Сегодняшний вечер был наделён какой-то особенной свободой, спокойной и непоколебимой, будто их никто не мог обвинить в излишнем ребячестве. Они были в районе, в котором до них никому не было никакого дела, в котором никто в приветствии не вскидывал шляпу при виде Леви. И Ева была совершенно другой, как и он сам. Казалось, что ещё чуть-чуть, и она обхватит руками фонарь, чтобы закружить его в весёлом танце. Она шла немного впереди, но то и дело останавливалась, чтобы посмотреть на Леви. Можно ли было назвать их бесконечную прогулку свиданием? Или нужно было сделать что-то особенное? По полупустой улице медленно тянулись люди, погруженные в собственные мысли, изредка проезжала какая-то гужевая повозка с полусонным водителем, и за всё время проехали лишь одна бедно украшенная карета и почтовый дилижанс.

— Спешу вас расстроить, господин Аккерман, — поставила руку над бровями, как если бы отдавала честь, и посмотрела вдаль на удалявшийся экипаж, исчезнувший за углом, — на автобус мы опоздали и будем теперь ночевать под открытым небом.

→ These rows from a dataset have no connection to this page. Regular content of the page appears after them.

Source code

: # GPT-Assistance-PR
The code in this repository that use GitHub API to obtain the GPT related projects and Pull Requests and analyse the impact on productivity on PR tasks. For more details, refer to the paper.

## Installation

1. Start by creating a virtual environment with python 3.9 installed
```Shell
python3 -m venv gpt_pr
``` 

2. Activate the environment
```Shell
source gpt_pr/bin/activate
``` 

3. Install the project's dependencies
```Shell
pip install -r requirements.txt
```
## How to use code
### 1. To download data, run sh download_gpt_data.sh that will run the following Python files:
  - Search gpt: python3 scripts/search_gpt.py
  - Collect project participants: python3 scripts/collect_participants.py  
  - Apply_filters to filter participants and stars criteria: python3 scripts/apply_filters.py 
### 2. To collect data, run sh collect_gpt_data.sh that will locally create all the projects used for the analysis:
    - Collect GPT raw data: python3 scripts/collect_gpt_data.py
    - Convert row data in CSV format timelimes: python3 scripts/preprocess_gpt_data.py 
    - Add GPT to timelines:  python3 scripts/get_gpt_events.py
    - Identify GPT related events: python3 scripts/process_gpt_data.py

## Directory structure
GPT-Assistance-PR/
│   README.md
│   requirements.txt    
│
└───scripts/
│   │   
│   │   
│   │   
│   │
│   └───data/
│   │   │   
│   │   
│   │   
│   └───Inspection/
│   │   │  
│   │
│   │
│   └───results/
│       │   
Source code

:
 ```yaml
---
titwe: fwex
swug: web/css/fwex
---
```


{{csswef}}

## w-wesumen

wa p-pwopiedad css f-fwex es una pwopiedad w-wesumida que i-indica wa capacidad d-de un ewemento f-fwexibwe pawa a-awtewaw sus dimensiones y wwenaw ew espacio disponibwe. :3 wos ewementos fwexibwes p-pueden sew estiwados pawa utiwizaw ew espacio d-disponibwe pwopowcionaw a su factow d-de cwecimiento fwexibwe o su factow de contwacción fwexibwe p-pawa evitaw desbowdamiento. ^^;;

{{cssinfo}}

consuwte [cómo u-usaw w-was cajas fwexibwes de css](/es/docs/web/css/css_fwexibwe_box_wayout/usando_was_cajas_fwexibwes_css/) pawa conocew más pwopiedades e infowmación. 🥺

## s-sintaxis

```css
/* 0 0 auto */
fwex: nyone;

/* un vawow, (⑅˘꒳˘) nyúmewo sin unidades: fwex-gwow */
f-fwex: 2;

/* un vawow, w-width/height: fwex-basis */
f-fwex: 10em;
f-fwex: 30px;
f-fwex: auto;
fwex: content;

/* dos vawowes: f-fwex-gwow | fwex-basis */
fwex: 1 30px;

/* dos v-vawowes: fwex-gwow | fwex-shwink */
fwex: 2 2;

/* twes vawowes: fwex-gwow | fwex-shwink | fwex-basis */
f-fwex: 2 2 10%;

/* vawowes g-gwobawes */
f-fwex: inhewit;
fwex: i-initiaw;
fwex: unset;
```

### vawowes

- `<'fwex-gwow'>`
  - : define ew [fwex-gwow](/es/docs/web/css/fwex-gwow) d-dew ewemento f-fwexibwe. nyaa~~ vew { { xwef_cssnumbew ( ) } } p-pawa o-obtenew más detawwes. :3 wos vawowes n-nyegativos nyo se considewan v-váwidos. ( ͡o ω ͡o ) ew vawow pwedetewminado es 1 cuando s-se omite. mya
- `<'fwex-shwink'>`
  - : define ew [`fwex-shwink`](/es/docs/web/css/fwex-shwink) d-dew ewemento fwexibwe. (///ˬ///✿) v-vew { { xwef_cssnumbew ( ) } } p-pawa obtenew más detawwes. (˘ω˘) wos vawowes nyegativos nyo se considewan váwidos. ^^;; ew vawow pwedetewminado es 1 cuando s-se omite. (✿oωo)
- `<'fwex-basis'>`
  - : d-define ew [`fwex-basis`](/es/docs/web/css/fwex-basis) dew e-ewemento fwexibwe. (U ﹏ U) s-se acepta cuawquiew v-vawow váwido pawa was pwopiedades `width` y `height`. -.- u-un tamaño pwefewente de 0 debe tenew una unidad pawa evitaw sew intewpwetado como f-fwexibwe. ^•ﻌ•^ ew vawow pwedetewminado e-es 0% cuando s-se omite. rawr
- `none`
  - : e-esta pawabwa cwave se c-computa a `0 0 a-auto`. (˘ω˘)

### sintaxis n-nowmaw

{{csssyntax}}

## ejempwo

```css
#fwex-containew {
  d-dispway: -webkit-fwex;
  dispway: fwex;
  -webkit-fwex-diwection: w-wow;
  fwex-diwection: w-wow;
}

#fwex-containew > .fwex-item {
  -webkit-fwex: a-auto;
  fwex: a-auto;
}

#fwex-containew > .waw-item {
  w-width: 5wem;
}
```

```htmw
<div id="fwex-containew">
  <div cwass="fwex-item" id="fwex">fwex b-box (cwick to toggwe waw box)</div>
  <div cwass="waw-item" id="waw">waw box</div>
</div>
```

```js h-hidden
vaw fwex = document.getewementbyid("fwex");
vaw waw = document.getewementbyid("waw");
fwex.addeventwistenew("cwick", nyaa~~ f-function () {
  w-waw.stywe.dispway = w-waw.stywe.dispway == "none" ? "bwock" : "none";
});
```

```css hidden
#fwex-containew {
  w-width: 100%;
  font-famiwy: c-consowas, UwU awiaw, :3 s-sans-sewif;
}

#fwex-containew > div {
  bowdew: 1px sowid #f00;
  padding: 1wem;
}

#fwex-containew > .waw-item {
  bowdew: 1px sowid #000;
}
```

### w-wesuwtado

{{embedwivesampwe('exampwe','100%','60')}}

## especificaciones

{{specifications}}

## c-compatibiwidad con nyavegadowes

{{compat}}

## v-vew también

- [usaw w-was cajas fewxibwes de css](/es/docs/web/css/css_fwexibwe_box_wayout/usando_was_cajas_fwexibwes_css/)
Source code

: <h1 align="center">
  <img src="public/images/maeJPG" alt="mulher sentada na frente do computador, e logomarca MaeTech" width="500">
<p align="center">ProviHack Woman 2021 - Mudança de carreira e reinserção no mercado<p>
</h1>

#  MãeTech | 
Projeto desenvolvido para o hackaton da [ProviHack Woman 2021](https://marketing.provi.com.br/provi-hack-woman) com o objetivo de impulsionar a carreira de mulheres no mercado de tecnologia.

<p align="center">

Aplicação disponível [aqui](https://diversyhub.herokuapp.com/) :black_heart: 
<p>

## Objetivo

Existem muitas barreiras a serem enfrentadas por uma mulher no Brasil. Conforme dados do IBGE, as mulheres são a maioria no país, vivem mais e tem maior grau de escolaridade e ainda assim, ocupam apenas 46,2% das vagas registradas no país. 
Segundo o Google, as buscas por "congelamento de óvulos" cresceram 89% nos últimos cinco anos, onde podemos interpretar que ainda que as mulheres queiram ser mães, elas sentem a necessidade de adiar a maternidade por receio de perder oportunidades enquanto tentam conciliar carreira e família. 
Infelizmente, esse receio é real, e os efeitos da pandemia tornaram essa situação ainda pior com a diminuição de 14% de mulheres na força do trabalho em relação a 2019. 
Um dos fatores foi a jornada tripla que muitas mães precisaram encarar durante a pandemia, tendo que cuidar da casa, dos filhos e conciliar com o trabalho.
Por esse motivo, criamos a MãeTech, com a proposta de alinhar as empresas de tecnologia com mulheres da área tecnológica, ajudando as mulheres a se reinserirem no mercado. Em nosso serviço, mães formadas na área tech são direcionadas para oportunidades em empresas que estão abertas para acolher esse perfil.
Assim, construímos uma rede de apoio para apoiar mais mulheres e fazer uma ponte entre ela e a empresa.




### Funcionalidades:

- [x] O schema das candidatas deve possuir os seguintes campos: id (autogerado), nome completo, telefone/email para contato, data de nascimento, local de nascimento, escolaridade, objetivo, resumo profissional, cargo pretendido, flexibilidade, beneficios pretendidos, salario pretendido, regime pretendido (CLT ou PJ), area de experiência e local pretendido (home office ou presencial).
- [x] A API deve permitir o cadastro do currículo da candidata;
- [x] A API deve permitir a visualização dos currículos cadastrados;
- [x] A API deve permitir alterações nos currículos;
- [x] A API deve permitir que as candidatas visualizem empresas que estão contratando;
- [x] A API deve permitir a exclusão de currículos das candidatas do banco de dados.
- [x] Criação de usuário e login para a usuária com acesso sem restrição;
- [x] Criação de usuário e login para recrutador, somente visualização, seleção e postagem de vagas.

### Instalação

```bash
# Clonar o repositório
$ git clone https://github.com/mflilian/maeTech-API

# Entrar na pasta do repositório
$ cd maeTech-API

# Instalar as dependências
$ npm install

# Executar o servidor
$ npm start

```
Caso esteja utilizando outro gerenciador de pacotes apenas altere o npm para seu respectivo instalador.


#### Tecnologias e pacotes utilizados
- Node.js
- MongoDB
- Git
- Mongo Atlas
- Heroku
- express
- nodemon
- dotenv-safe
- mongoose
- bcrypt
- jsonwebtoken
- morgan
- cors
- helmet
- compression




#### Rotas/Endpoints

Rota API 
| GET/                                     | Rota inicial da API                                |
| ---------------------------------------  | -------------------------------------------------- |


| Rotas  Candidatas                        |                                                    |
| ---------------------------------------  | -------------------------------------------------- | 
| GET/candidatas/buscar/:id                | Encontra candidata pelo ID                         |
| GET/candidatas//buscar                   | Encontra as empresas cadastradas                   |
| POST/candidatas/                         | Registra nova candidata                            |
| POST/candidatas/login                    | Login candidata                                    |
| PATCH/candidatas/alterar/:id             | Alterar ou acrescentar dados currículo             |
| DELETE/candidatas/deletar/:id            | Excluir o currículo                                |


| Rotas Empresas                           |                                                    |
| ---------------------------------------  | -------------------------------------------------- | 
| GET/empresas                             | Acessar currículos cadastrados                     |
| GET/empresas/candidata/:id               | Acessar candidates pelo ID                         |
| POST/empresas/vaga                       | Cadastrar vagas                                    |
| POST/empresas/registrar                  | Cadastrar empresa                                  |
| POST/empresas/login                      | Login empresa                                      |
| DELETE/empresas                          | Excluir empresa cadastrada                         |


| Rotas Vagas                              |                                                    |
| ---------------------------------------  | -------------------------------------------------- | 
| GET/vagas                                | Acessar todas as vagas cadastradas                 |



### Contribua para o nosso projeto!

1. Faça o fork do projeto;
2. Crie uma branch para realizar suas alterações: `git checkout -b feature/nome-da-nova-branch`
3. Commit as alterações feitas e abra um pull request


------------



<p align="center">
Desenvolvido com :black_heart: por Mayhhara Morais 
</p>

— Тогда я сплю на вот той скамье, — безынициативно бросил Леви и указал на лавочку на другой стороне улицы, словно его вообще не интересовала сложившаяся ситуация и он морально был готов к ней. Ева с наигранным возмущением вскинула бровями.

— Подкинем монетку! — возразила она, и Леви слабо улыбнулся на её выходку.

Между ними было больше метра, и грязно-жёлтый свет поцарапанного фонаря освещал их лица так, будто они стояли на сцене, а весь мир был их зрителями. Они не отрывали взгляда друг от друга, и ничего лишнего не хотелось говорить, потому что казалось, что слова могли испортить всё. Цокот копыт за спиной Евы ворвался в тишину полупустой улицы как метроном. На повозке, на половину нагруженной сеном и трещавшими по швам мешками, на козлах сидел ссутулившись полуседой старик и клевал носом, пока его лошадь медленно тащила на себе груз.

— Не подбросите? — спросил Леви у старика, который вздрогнул от чужого голоса и дёрнулся в сидении.